With the exception of the Puy Chopine they consist entirely of that rock to which the most considerable of them has given the name of domite; each appearing as one enormous mass of this substance, in which it is not easy to discover traces of any definite structure; in some parts nearly compact, solid, and moderately hard; light, earthy, friable, or completely pulverulent, in others. The substance of one mountain differs but in accidental and insignificant characters from that of another. The colour of the rock is generally a greyish or brownish white; but on many points it has acquired various tints of red and yellow from the action of acid vapours. It absorbs moisture with the greatest avidity, and this action is accompanied by a hissing noise and a considerable disengagement of air-bubbles. Its texture is rudely granular; and on examination with a lens it appears to be an aggregation of imperfect microscopic crystals of glassy felspar, sprinkled with still smaller grains of augite, and occasional pallets of mica. These elements are partly separated from each other by minute pores, which render the substance rough to the touch, light, spongy, and bibulous. The larger imbedded minerals are, the glassy variety of felspar, generally cracked and mealy; mica in hexagonal or rhomboidal pallets, either bronzed or black; hornblende in acicular hexagonal foliated crystals, generally of a deep black, and highly lustrous along the planes of cleavage; and sphene; as well as specular and titaniferous iron in dispersed grains, blade-shaped laminæ, or regular octohedrons.

That these different substances crystallized nearly at the same period, would seem from the intimate manner in which their crystals are interwoven. Yet in general it appears that those

of mica and hornblende were entirely formed before the complete crystallization of the felspar; for perfect crystals of both these minerals may be frequently seen enveloped or as if suspended in the centre of a large crystal of glassy felspar, and the cracks produced in the mica or hornblende are invariably penetrated by felspar. Very commonly the component crystals appear to have been broken, bent, or split, probably by the movement which the enveloping substance suffered when propelled upon the surface of the earth from the volcanic focus.

This rock is extremely liable to decomposition, which affects it often to the depth of some feet. Its parts are then disaggregated, it assumes an earthy aspect, and crumbles between the fingers; the crystals of felspar become carious, lose their lustre ; and finally the whole mass is resolved into a meagre and ashy powder, in which the crystals of hornblende, mica, and octohedral iron are found uninjured.

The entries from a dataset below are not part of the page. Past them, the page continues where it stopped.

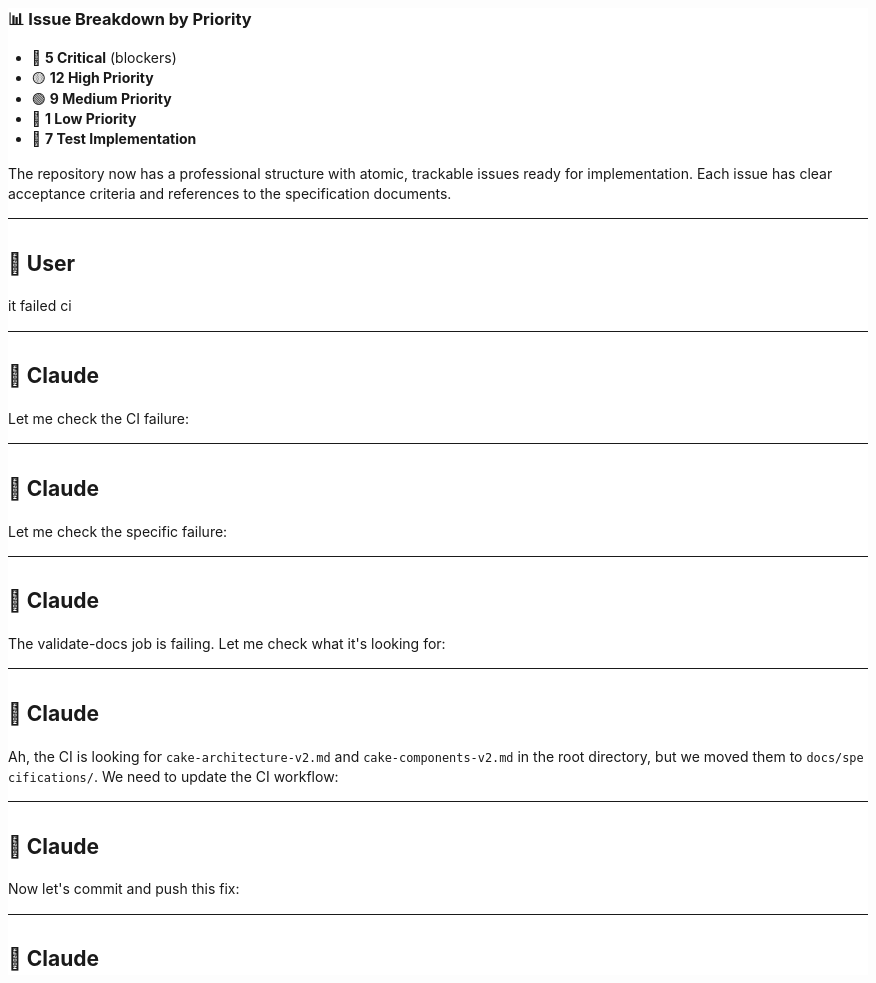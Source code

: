 ### 📊 Issue Breakdown by Priority
- 🔴 **5 Critical** (blockers)
- 🟡 **12 High Priority** 
- 🟢 **9 Medium Priority**
- 🔵 **1 Low Priority**
- 🧪 **7 Test Implementation**

The repository now has a professional structure with atomic, trackable issues ready for implementation. Each issue has clear acceptance criteria and references to the specification documents.

---

## 👤 User

it failed ci

---

## 🤖 Claude

Let me check the CI failure:

---

## 🤖 Claude

Let me check the specific failure:

---

## 🤖 Claude

The validate-docs job is failing. Let me check what it's looking for:

---

## 🤖 Claude

Ah, the CI is looking for `cake-architecture-v2.md` and `cake-components-v2.md` in the root directory, but we moved them to `docs/specifications/`. We need to update the CI workflow:

---

## 🤖 Claude

Now let's commit and push this fix:

---

## 🤖 Claude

The volcanic nature of domite has never been contested; and indeed it is sufficiently evidenced by the pumice-stones which accompany and are enclosed by it; the vitreous nature of its crystals of felspar; by its being porous, impregnated with muriatic acid, coated with sulphur, with sublimations of iron, &c., not to mention its similarity to the trachyte of the Mont Dore, which has still stronger proofs of a volcanic origin.

Surrounded and partly embraced by cones of scoria and lapilli, and remote from the rocks of the Mont Dore, which alone they resemble in substance, these hills have offered a perplexing problem to all the cursory visitors of Auvergne, and at the same time an ample field for conjecture to theorists. Hence the contradictory opinions that have been started on their origin. Desmarest considered the rock which composes them as a granite calcined in situ by a volcanic conflagration environing it;-Saussure, a petrosilex which had undergone the same ex

traordinary operation;-Dolomieu, Mossier, Montlosier, and De Buch, a granite triturated or liquefied by volcanic agency below the earth, and then by a sudden expansion of gas propelled through different apertures, over which it was consolidated in the form of huge bubbles.

Ramond objected to these hypotheses in their full extent, and argued that to imagine a mountain of the magnitude of the Puy de Dôme baked throughout upon the spot, is a stretch of imagination which can only be equalled by the supposition of its having swelled up like a bubble without bursting.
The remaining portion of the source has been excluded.